Person Living with HIV (PLHIV) and women in sex work face substantial social, economic, physiological, and psychological barriers to accessing healthcare. The #COVIDActionCollab (CAC) has worked towards uplifting and promoting community representation of sex workers and PLHIV. CAC has made inroads into an otherwise cloistered community through its institutional partners. These partners, many of them CBOs of women in sex work, have their pulse on community needs through which CAC was able to prioritise the services for the community and rally the government’s resources and other donors to arrange for support during the lockdown. This includes enabling the doorstep provision of life-saving drugs and ensuring the continuation of medical treatment and counselling despite lockdowns by moving to digital platforms while ensuring confidentiality and dignity.

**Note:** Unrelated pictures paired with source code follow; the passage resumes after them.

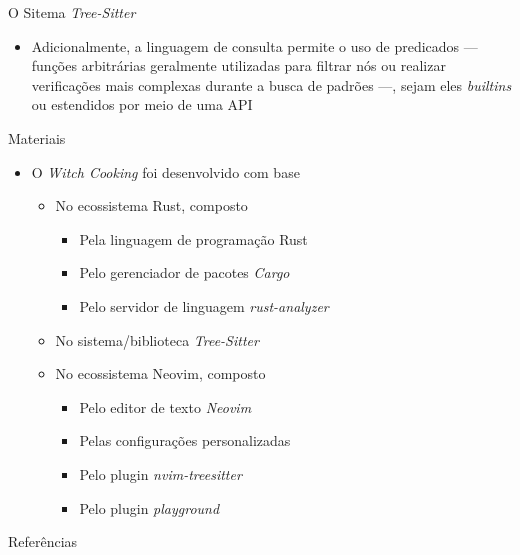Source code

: \documentclass
  [ aspectratio=169,
    english,
    hyperref={citecolor=blue,colorlinks=true,linkcolor=blue,urlcolor=blue},
    brazil]
  {beamer}
\newcommand{\treesitter}{\textit{Tree-Sitter}\xspace}
\newcommand{\witchcooking}{\textit{Witch Cooking}\xspace}
\begin{document}
  \begin{frame}{O Sitema \treesitter}
    \begin{itemize}
      \item Adicionalmente, a linguagem de consulta permite o uso de predicados
            --- funções arbitrárias geralmente utilizadas para filtrar nós ou
            realizar verificações mais complexas durante a busca de padrões
            ---, sejam eles \textit{builtins} ou estendidos por meio de uma API
    \end{itemize}
  \end{frame}


  \begin{frame}{Materiais}
    \begin{itemize}
      \item O \witchcooking foi desenvolvido com base
            \begin{itemize}
              \item No ecossistema Rust, composto
                    \begin{itemize}
                      \item Pela linguagem de programação Rust
                            \cite{rust-2023-rust}
                      \item Pelo gerenciador de pacotes \textit{Cargo}
                            \cite{rust-2023-cargo}
                      \item Pelo servidor de linguagem \textit{rust-analyzer}
                            \cite{rust-analyzer-2023-rust}
                    \end{itemize}
              \item No sistema/biblioteca \treesitter
                    \cite{tree-sitter-2023-tree}
              \item No ecossistema Neovim, composto
                    \begin{itemize}
                      \item Pelo editor de texto \textit{Neovim}
                            \cite{neovim-2023-hyperextensible}
                      \item Pelas configurações personalizadas
                            \cite{silva-2023-uma}
                      \item Pelo plugin \textit{nvim-treesitter}
                            \cite{nvim-treesitter-2023-nvim}
                      \item Pelo plugin \textit{playground}
                            \cite{nvim-treesitter-2023-playground}
                    \end{itemize}
            \end{itemize}
    \end{itemize}
  \end{frame}


  \begin{frame}[allowframebreaks]{Referências}\printbibliography\end{frame}
\end{document}
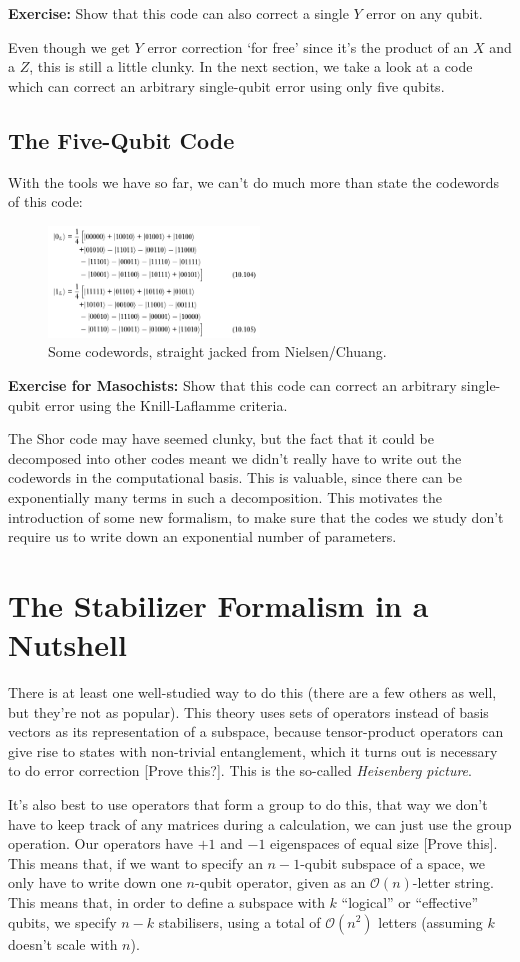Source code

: \documentclass[10pt,a4paper, english]{scrartcl}
\begin{document}
\textbf{Exercise: } Show that this code can also correct a single $Y$ error on any qubit. 

Even though we get $Y$ error correction `for free' since it's the product of an $X$ and a $Z$, this is still a little clunky. In the next section, we take a look at a code which can correct an arbitrary single-qubit error using only five qubits.
\subsection{The Five-Qubit Code}
With the tools we have so far, we can't do much more than state the codewords of this code:
\begin{figure}[!h]
\centering
\includegraphics[width=0.5\textwidth]{five_qubit_codewords.png}
\caption{Some codewords, straight jacked from Nielsen/Chuang.}
\end{figure}
\textbf{Exercise for Masochists: }Show that this code can correct an arbitrary single-qubit error using the Knill-Laflamme criteria.

The Shor code may have seemed clunky, but the fact that it could be decomposed into other codes meant we didn't really have to write out the codewords in the computational basis.
This is valuable, since there can be exponentially many terms in such a decomposition. 
This motivates the introduction of some new formalism, to make sure that the codes we study don't require us to write down an exponential number of parameters.
\section{The Stabilizer Formalism in a Nutshell}
There is at least one well-studied way to do this (there are a few others as well, but they're not as popular).
This theory uses sets of operators instead of basis vectors as its representation of a subspace, because tensor-product operators can give rise to states with non-trivial entanglement, which it turns out is necessary to do error correction [Prove this?].
This is the so-called \emph{Heisenberg picture}. 

It's also best to use operators that form a group to do this, that way we don't have to keep track of any matrices during a calculation, we can just use the group operation. 
Our operators have $+1$ and $-1$ eigenspaces of equal size [Prove this]. 
This means that, if we want to specify an $n-1$-qubit subspace of a space, we only have to write down one $n$-qubit operator, given as an $\mathcal{O}(n)$-letter string. 
This means that, in order to define a subspace with $k$ ``logical'' or ``effective'' qubits, 
we specify $n-k$ stabilisers, using a total of $\mathcal{O}(n^2)$ letters (assuming $k$ doesn't scale with $n$).
\end{document}
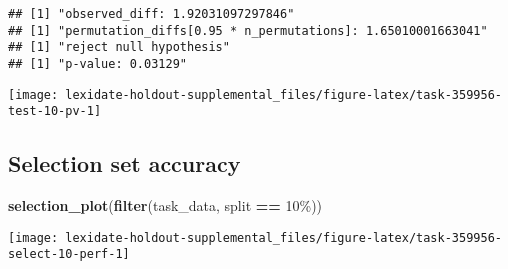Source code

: \documentclass[
]{book}
\newenvironment{Shaded}{\begin{snugshade}}{\end{snugshade}}
\newcommand{\AttributeTok}[1]{\textcolor[rgb]{0.13,0.29,0.53}{#1}}
\newcommand{\DecValTok}[1]{\textcolor[rgb]{0.00,0.00,0.81}{#1}}
\newcommand{\FunctionTok}[1]{\textcolor[rgb]{0.13,0.29,0.53}{\textbf{#1}}}
\newcommand{\NormalTok}[1]{#1}
\newcommand{\OtherTok}[1]{\textcolor[rgb]{0.56,0.35,0.01}{#1}}
\newcommand{\SpecialCharTok}[1]{\textcolor[rgb]{0.81,0.36,0.00}{\textbf{#1}}}
\newcommand{\StringTok}[1]{\textcolor[rgb]{0.31,0.60,0.02}{#1}}
\begin{document}
\begin{Shaded}
\end{Shaded}

\begin{verbatim}
## [1] "observed_diff: 1.92031097297846"
## [1] "permutation_diffs[0.95 * n_permutations]: 1.65010001663041"
## [1] "reject null hypothesis"
## [1] "p-value: 0.03129"
\end{verbatim}

\texttt{[image: lexidate-holdout-supplemental\_files/figure-latex/task-359956-test-10-pv-1]}

\hypertarget{selection-set-accuracy-26}{%
\subsection{Selection set accuracy}\label{selection-set-accuracy-26}}

\begin{Shaded}
\begin{Highlighting}[]
\FunctionTok{selection\_plot}\NormalTok{(}\FunctionTok{filter}\NormalTok{(task\_data, split }\SpecialCharTok{==} \StringTok{\textquotesingle{}10\%\textquotesingle{}}\NormalTok{))}
\end{Highlighting}
\end{Shaded}

\texttt{[image: lexidate-holdout-supplemental\_files/figure-latex/task-359956-select-10-perf-1]}
\end{document}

During the pandemic, CBOs and NGOs ensured the doorstep delivery of ART medicines to the PLHIV community in collaboration with ART clinics. Access to ART was one of the challenges for many PLHIV, as access was constrained due to the mobility restrictions imposed by the lockdown and aftermath. PLHIV was unable to collect their monthly dosage from ART clinics. Many PLHIVs hide their positive status from their neighbours, friends, and even family due to fear of stigma and backlash. Maintaining the confidentiality of the PLHIV and their consent was of the utmost importance. There are patients who are already on ART medicine secretly without letting their families know.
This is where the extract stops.